Thunderstrike 2, as dubbed by security researchers, is different from its predecessor in that an attacker does not require physical access to the Macbook. Allowing the attack to be accomplished remotely and exploits self-replicate via peripherals, researchers said.
The work is a collaboration between security researcher and reverse engineer hobbyist Xeno Kovah and Trammell Hudson. A little over a half-dozen firmware vulnerabilities were reported to Apple a few months ago, leading to the company patching the amass of possibilities available to exploit. However, months later, a few of the vulnerabilities still exist as Apple works to find a resolution.
Kovah and his colleague Corey Kallenberg discovered the vulnerabilities are active in the hardware used by both Apple and Windows machines. Affected Intel models have since been patched for Intel platforms, yet Apple claimed earlier that their firmware was not impacted. All the firmware in question was derived from the same Intel implementation that was vulnerable researchers said.

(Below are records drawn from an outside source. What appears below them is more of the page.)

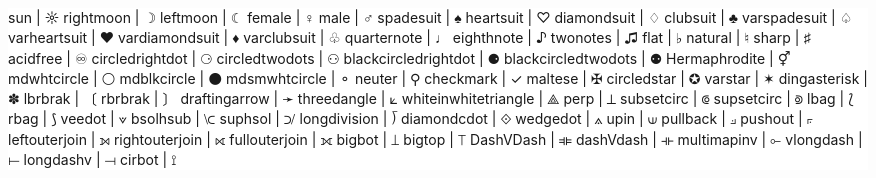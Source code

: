 sun | ☼
rightmoon | ☽
leftmoon | ☾
female | ♀
male | ♂
spadesuit | ♠
heartsuit | ♡
diamondsuit | ♢
clubsuit | ♣
varspadesuit | ♤
varheartsuit | ♥
vardiamondsuit | ♦
varclubsuit | ♧
quarternote | ♩
eighthnote | ♪
twonotes | ♫
flat | ♭
natural | ♮
sharp | ♯
acidfree | ♾
circledrightdot | ⚆
circledtwodots | ⚇
blackcircledrightdot | ⚈
blackcircledtwodots | ⚉
Hermaphrodite | ⚥
mdwhtcircle | ⚪
mdblkcircle | ⚫
mdsmwhtcircle | ⚬
neuter | ⚲
checkmark | ✓
maltese | ✠
circledstar | ✪
varstar | ✶
dingasterisk | ✽
lbrbrak | 〔
rbrbrak | 〕
draftingarrow | ➛
threedangle | ⟀
whiteinwhitetriangle | ⟁
perp | ⟂
subsetcirc | ⟃
supsetcirc | ⟄
lbag | ⟅
rbag | ⟆
veedot | ⟇
bsolhsub | ⟈
suphsol | ⟉
longdivision | ⟌
diamondcdot | ⟐
wedgedot | ⟑
upin | ⟒
pullback | ⟓
pushout | ⟔
leftouterjoin | ⟕
rightouterjoin | ⟖
fullouterjoin | ⟗
bigbot | ⟘
bigtop | ⟙
DashVDash | ⟚
dashVdash | ⟛
multimapinv | ⟜
vlongdash | ⟝
longdashv | ⟞
cirbot | ⟟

The two posted a video online debuting their ThunderStrike 2 attack in a live preview video:
Researchers said a successful Thunderstrike 2 attack would be a secondary attack after an attacker already exploited the machine via Java or Flash, as an example. Software-only attacks take advantage of the fact that when a computer is coming out of sleep mode, for a small portion of time Flash is unlocked allowing it possible to write to the firmware. After gaining initial access, it’s about privilege escalation to climb through the system.
As with the first phase of Thunderstrike, this too can be delivered via a Thunderbolt cable into the Macbook. The malware has the ability to infect an Option ROM in the adapter and can spread via computers or if pre-infected Thunderbolt cables are being sold online.
Researchers said in addition to patching this, a few extra patch-types are available, including Boot Guard, which will do a cryptographic check on the firmware to detect if any changes were made before allowing the system to boot. Intel has also included a System Management Mode lockbox that locks the system even when coming out of sleep mode, mitigating any potential software attacks from that standpoint.
Researchers noted none of their mitigation recommendations are foolproof, but they certainly hinder hackers ability. A high-profile hacking group may be able to bypass certain measures depending on the amount of resources available.
Good news though, researchers noted that up-to-date Macbooks are patched at the OS level, but a number of extensions can still be abused to exploit the vulnerability.